• [Your goal]:
Each entry below is to be copied verbatim, with no line missing.

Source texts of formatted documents

......

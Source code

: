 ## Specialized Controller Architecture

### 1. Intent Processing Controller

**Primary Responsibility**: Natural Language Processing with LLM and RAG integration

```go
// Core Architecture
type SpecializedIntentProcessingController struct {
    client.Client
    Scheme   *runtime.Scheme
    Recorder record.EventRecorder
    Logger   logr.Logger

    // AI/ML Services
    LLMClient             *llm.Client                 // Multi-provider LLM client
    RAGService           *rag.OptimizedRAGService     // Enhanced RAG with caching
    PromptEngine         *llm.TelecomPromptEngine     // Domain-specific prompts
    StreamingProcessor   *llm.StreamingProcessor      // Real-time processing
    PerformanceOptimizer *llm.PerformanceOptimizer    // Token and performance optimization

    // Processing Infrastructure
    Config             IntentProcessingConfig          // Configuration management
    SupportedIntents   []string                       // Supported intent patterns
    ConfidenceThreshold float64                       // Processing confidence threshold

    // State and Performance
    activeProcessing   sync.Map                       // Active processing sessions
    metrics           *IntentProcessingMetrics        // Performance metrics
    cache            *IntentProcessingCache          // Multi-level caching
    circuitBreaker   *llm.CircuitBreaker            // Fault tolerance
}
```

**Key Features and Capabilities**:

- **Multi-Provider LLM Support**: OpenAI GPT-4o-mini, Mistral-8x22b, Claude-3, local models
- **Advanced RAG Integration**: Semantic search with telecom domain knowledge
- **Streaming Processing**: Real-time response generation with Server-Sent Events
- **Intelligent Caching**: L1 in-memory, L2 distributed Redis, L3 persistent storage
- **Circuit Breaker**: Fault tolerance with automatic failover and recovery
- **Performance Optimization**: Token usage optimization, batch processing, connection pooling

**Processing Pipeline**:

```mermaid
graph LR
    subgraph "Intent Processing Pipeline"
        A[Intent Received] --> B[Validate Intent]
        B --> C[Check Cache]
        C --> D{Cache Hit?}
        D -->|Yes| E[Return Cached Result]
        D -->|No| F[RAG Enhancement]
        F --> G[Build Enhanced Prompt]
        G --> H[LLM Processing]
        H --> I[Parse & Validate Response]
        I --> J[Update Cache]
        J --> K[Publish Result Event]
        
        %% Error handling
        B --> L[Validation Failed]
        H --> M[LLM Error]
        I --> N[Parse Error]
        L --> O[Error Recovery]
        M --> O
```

......

• [Answer to this problem]:
Source code

: ## Specialized Controller Architecture

### 1. Intent Processing Controller

**Primary Responsibility**: Natural Language Processing with LLM and RAG integration

```go
// Core Architecture
type SpecializedIntentProcessingController struct {
    client.Client
    Scheme   *runtime.Scheme
    Recorder record.EventRecorder
    Logger   logr.Logger

    // AI/ML Services
    LLMClient             *llm.Client                 // Multi-provider LLM client
    RAGService           *rag.OptimizedRAGService     // Enhanced RAG with caching
    PromptEngine         *llm.TelecomPromptEngine     // Domain-specific prompts
    StreamingProcessor   *llm.StreamingProcessor      // Real-time processing
    PerformanceOptimizer *llm.PerformanceOptimizer    // Token and performance optimization

    // Processing Infrastructure
    Config             IntentProcessingConfig          // Configuration management
    SupportedIntents   []string                       // Supported intent patterns
    ConfidenceThreshold float64                       // Processing confidence threshold

    // State and Performance
    activeProcessing   sync.Map                       // Active processing sessions
    metrics           *IntentProcessingMetrics        // Performance metrics
    cache            *IntentProcessingCache          // Multi-level caching
    circuitBreaker   *llm.CircuitBreaker            // Fault tolerance
}
```

**Key Features and Capabilities**:

- **Multi-Provider LLM Support**: OpenAI GPT-4o-mini, Mistral-8x22b, Claude-3, local models
- **Advanced RAG Integration**: Semantic search with telecom domain knowledge
- **Streaming Processing**: Real-time response generation with Server-Sent Events
- **Intelligent Caching**: L1 in-memory, L2 distributed Redis, L3 persistent storage
- **Circuit Breaker**: Fault tolerance with automatic failover and recovery
- **Performance Optimization**: Token usage optimization, batch processing, connection pooling

**Processing Pipeline**:

```mermaid
graph LR
    subgraph "Intent Processing Pipeline"
        A[Intent Received] --> B[Validate Intent]
        B --> C[Check Cache]
        C --> D{Cache Hit?}
        D -->|Yes| E[Return Cached Result]
        D -->|No| F[RAG Enhancement]
        F --> G[Build Enhanced Prompt]
        G --> H[LLM Processing]
        H --> I[Parse & Validate Response]
        I --> J[Update Cache]
        J --> K[Publish Result Event]
        
        %% Error handling
        B --> L[Validation Failed]
        H --> M[LLM Error]
        I --> N[Parse Error]
        L --> O[Error Recovery]
        M --> O
```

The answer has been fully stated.